#### What you have to do
Scan the listing below and copy every line holding "linked".

#### The records
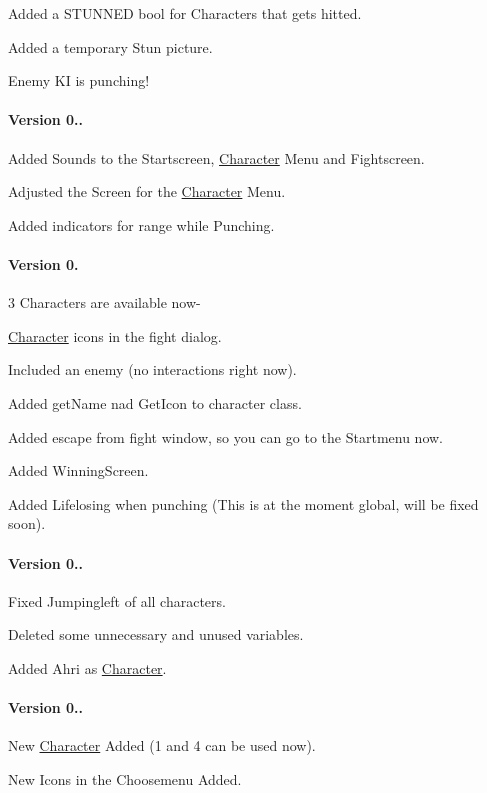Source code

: Added a S\+T\+U\+N\+N\+E\+D bool for Characters that gets hitted.

Added a temporary Stun picture.

Enemy K\+I is punching!

\paragraph*{Version 0..}

Added Sounds to the Startscreen, \hyperlink{class_character}{Character} Menu and Fightscreen.

Adjusted the Screen for the \hyperlink{class_character}{Character} Menu.

Added indicators for range while Punching.

\paragraph*{Version 0.}

3 Characters are available now-\/

\hyperlink{class_character}{Character} icons in the fight dialog.

Included an enemy (no interactions right now).

Added get\+Name nad Get\+Icon to character class.

Added escape from fight window, so you can go to the Startmenu now.

Added Winning\+Screen.

Added Lifelosing when punching (This is at the moment global, will be fixed soon).

\paragraph*{Version 0..}

Fixed Jumpingleft of all characters.

Deleted some unnecessary and unused variables.

Added Ahri as \hyperlink{class_character}{Character}.

\paragraph*{Version 0..}

New \hyperlink{class_character}{Character} Added (1 and 4 can be used now).

New Icons in the Choosemenu Added.

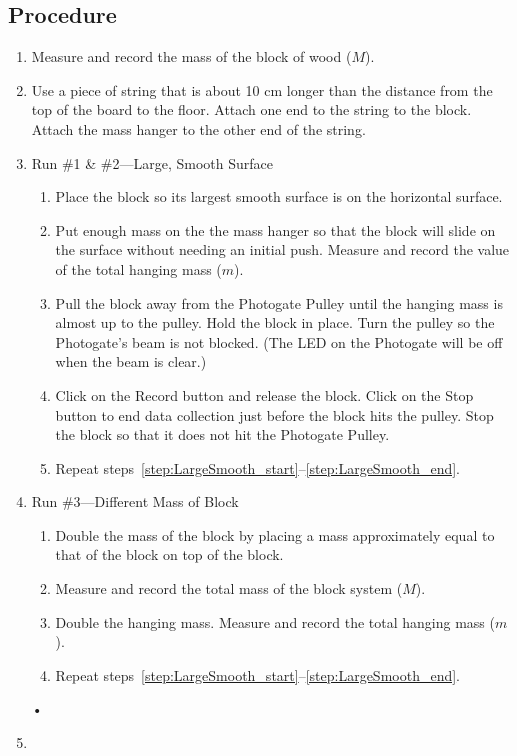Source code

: \documentclass[main.tex]{subfiles}
\begin{document}
\subsection*{Procedure}
\begin{enumerate}
\item
Measure and record the mass of the block of wood ($M$).
\item
Use a piece of string that is about 10 cm longer than the distance from the top of the board to the floor. Attach one end to the string to the block. Attach the mass hanger to the other end of the string.
\item \label{step:LargeSmooth}
Run \#1 \& \#2---Large, Smooth Surface
\begin{enumerate}
\item 
Place the block so its largest smooth surface is on the horizontal surface.
\item
Put enough mass on the the mass hanger so that the block will slide on the surface without needing an initial push. Measure and record the value of the total hanging mass ($m$).
\item\label{step:LargeSmooth_start}
Pull the block away from the Photogate Pulley until the hanging mass is almost up to the pulley. Hold the block in place. Turn the pulley so the Photogate's beam is not blocked. (The LED on the Photogate will be off when the beam is clear.)
\item \label{step:LargeSmooth_end}
Click on the Record button and release the block. Click on the Stop button to end data collection just before the block hits the pulley. Stop the block so that it does not hit the Photogate Pulley.
\item
Repeat steps~\ref{step:LargeSmooth_start}--\ref{step:LargeSmooth_end}.
\end{enumerate}
\item
Run \#3---Different Mass of Block
\begin{enumerate}
\item
Double the mass of the block by placing a mass approximately equal to that of the block on top of the block.
\item
Measure and record the total mass of the block system ($M$).
\item
Double the hanging mass. Measure and record the total hanging mass ($m$).
\item
Repeat steps~\ref{step:LargeSmooth_start}--\ref{step:LargeSmooth_end}.
\end{enumerate}•
\item

\end{enumerate}
\end{document}
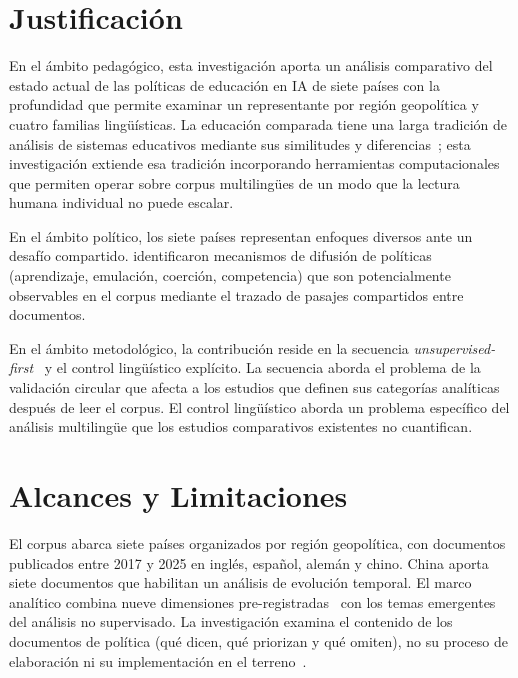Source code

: \section{Justificación}
\label{sec:justificacion}

En el ámbito pedagógico, esta investigación aporta un análisis comparativo del estado actual de las políticas de educación en IA de siete países con la profundidad que permite examinar un representante por región geopolítica y cuatro familias lingüísticas. La educación comparada tiene una larga tradición de análisis de sistemas educativos mediante sus similitudes y diferencias~\citep{milosevic2020methodology}; esta investigación extiende esa tradición incorporando herramientas computacionales que permiten operar sobre corpus multilingües de un modo que la lectura humana individual no puede escalar.

En el ámbito político, los siete países representan enfoques diversos ante un desafío compartido. \citet{shipan2012diffusion} identificaron mecanismos de difusión de políticas (aprendizaje, emulación, coerción, competencia) que son potencialmente observables en el corpus mediante el trazado de pasajes compartidos entre documentos.

En el ámbito metodológico, la contribución reside en la secuencia \textit{unsupervised-first}~\citep{nelson2020computational} y el control lingüístico explícito. La secuencia aborda el problema de la validación circular que afecta a los estudios que definen sus categorías analíticas después de leer el corpus. El control lingüístico aborda un problema específico del análisis multilingüe que los estudios comparativos existentes no cuantifican.


\section{Alcances y Limitaciones}
\label{sec:alcances}

El corpus abarca siete países organizados por región geopolítica, con documentos publicados entre 2017 y 2025 en inglés, español, alemán y chino. China aporta siete documentos que habilitan un análisis de evolución temporal. El marco analítico combina nueve dimensiones pre-registradas~\citep{oecd2021epo,unesco2019beijing,miao2021guidance} con los temas emergentes del análisis no supervisado. La investigación examina el contenido de los documentos de política (qué dicen, qué priorizan y qué omiten), no su proceso de elaboración ni su implementación en el terreno~\citep{rizvi2010globalizing}.


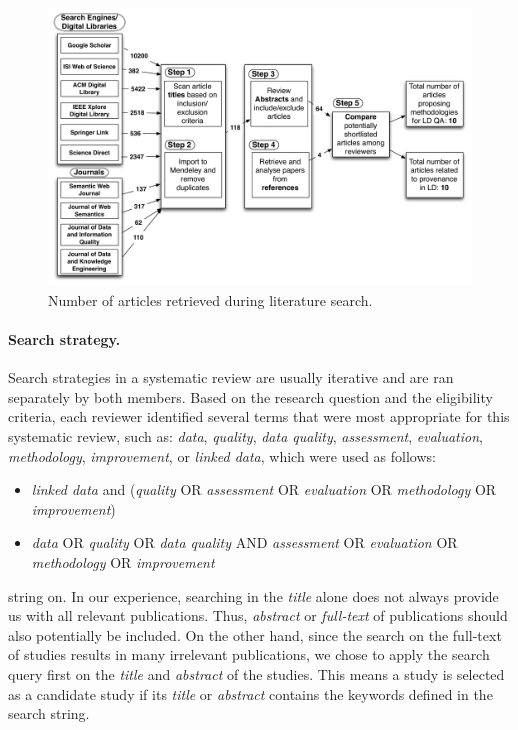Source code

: \begin{figure}[ht]
\includegraphics[width=6.5in]{Numberofarticles.pdf}
\caption{Number of articles retrieved during literature search.}
\label{fig:noofarticles}
\end{figure}

\paragraph{Search strategy.}
Search strategies in a systematic review are usually iterative and are ran separately by both members. 
Based on the research question and the eligibility criteria, each reviewer identified several terms that were most appropriate for this systematic review, such as: \textit{data}, \textit{quality}, \textit{data quality}, \textit{assessment}, \textit{evaluation}, \textit{methodology}, \textit{improvement}, or \textit{linked data}, which were used as follows:
\begin{itemize}
\item \textit{linked data} and (\textit{quality} OR \textit{assessment} OR \textit{evaluation} OR \textit{methodology} OR \textit{improvement})
\item  \textit{data} OR \textit{quality} OR \textit{data quality} AND \textit{assessment} OR \textit{evaluation} OR \textit{methodology} OR \textit{improvement}
\end{itemize}
string on. 
In our experience, searching in the \textit{title} alone does not always provide us with all relevant publications. 
Thus, \textit{abstract} or \textit{full-text} of publications should also potentially be included. 
On the other hand, since the search on the full-text of studies results in many irrelevant publications, we chose to apply the search query first on the \textit{title} and \textit{abstract} of the studies.
This means a study is selected as a candidate study if its \textit{title} or \textit{abstract} contains the keywords defined in the search string.

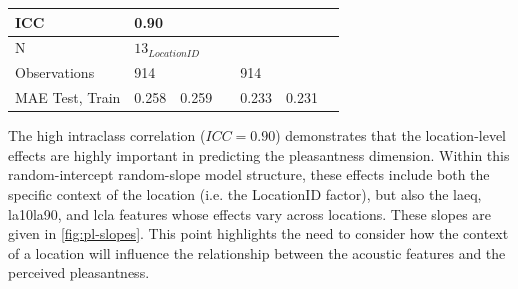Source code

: \begin{table}[ht]
\begin{tabular}{@{}l|lccccc@{}}
    ICC                                      &
    0.90                                     &
    \multicolumn{1}{l}{}                     &
    \multicolumn{1}{l}{}                     &
    \multicolumn{1}{l}{}                     &
    \multicolumn{1}{l}{}                     &
    \multicolumn{1}{l}{}                                                                                                                                                                               \\ \midrule
    N                                        & \multicolumn{6}{l}{$13_{LocationID}$}                                                                                                                   \\
    Observations                             &
    914                                      &
    \multicolumn{1}{l}{}                     &
    \multicolumn{1}{l}{}                     &
    \multicolumn{1}{l}{914}                  &
    \multicolumn{1}{l}{}                     &
    \multicolumn{1}{l}{}                                                                                                                                                                               \\

    MAE Test, Train                          &
    0.258                                    &
    0.259                                    &
                                             &
    \multicolumn{1}{l}{0.233}                &
    0.231                                                                                                                                                                                              \\

    \bottomrule
  \end{tabular}
\end{table}

   The high intraclass correlation ($ICC=0.90$) demonstrates that the location-level effects are highly important in predicting the pleasantness dimension. Within this random-intercept random-slope model structure, these effects include both the specific context of the location (i.e. the LocationID factor), but also the \gls{laeq}, \gls{la10la90}, and \gls{lcla} features whose effects vary across locations. These slopes are given in \cref{fig:pl-slopes}. This point highlights the need to consider how the context of a location will influence the relationship between the acoustic features and the perceived pleasantness.

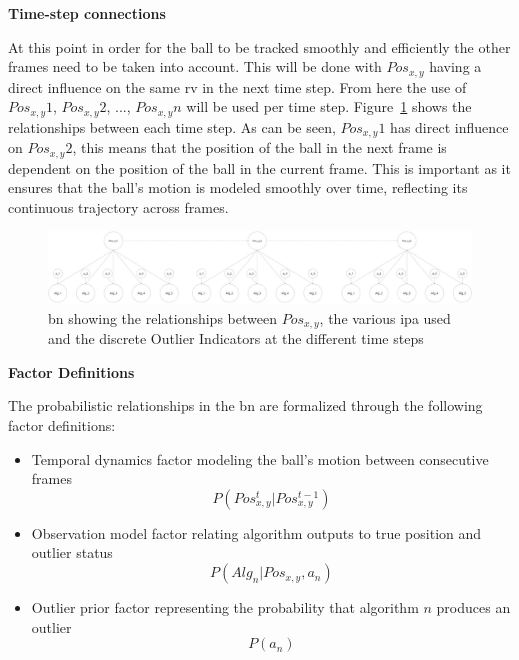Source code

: \documentclass[12pt,a4paper]{article}
\begin{document}
\textbf{Time-step connections}

At this point in order for the ball to be tracked smoothly and efficiently the other frames need to be taken into account. This will be done with $Pos_{x,y}$ having a direct influence on the same \acs{rv} in the next time step. From here the use of $Pos_{x,y}1$, $Pos_{x,y}2$, ..., $Pos_{x,y}n$ will be used per time step. Figure~\ref{fig:fulltimeBN} shows the relationships between each time step. As can be seen, $Pos_{x,y}1$ has direct influence on $Pos_{x,y}2$, this means that the position of the ball in the next frame is dependent on the position of the ball in the current frame. This is important as it ensures that the ball's motion is modeled smoothly over time, reflecting its continuous trajectory across frames.
 
 \begin{figure}[H]
 	\centering
 	\includegraphics[width=1\textwidth]{BNwtime.jpg}
 	\caption{\acl{bn} showing the relationships between $Pos_{x,y}$, the various \acs{ipa} used and the discrete Outlier Indicators at the different time steps}
 	\label{fig:fulltimeBN}
 \end{figure}

 
\textbf{Factor Definitions}

The probabilistic relationships in the \acs{bn} are formalized through the following factor definitions:

\begin{itemize}
	\item Temporal dynamics factor modeling the ball's motion between consecutive frames
	\begin{equation}P(Pos_{x,y}^t | Pos_{x,y}^{t-1})\end{equation}
	\item Observation model factor relating algorithm outputs to true position and outlier status
	\begin{equation}P(Alg_n | Pos_{x,y}, a_n)\end{equation}
	\item Outlier prior factor representing the probability that algorithm $n$ produces an outlier
	\begin{equation}P(a_n)\end{equation} 
\end{itemize}
\end{document}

#### Answer space
Based on the research question and the eligibility criteria, each reviewer identified several terms that were most appropriate for this systematic review, such as: \textit{data}, \textit{quality}, \textit{data quality}, \textit{assessment}, \textit{evaluation}, \textit{methodology}, \textit{improvement}, or \textit{linked data}, which were used as follows:
\item \textit{linked data} and (\textit{quality} OR \textit{assessment} OR \textit{evaluation} OR \textit{methodology} OR \textit{improvement})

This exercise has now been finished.